THE DATA
########################################
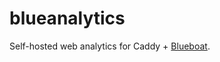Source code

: # blueanalytics

Self-hosted web analytics for Caddy + [Blueboat](https://github.com/losfair/blueboat).

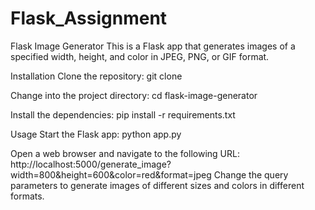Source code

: # Flask_Assignment

Flask Image Generator
This is a Flask app that generates images of a specified width, height, and color in JPEG, PNG, or GIF format.

Installation
Clone the repository:
git clone 

Change into the project directory:
cd flask-image-generator

Install the dependencies:
pip install -r requirements.txt

Usage
Start the Flask app:
python app.py

Open a web browser and navigate to the following URL:
http://localhost:5000/generate_image?width=800&height=600&color=red&format=jpeg
Change the query parameters to generate images of different sizes and colors in different formats.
########################################
TASK
State how many lines in the material above hold the word "width". Add nothing else.

SOLVED EXERCISE
2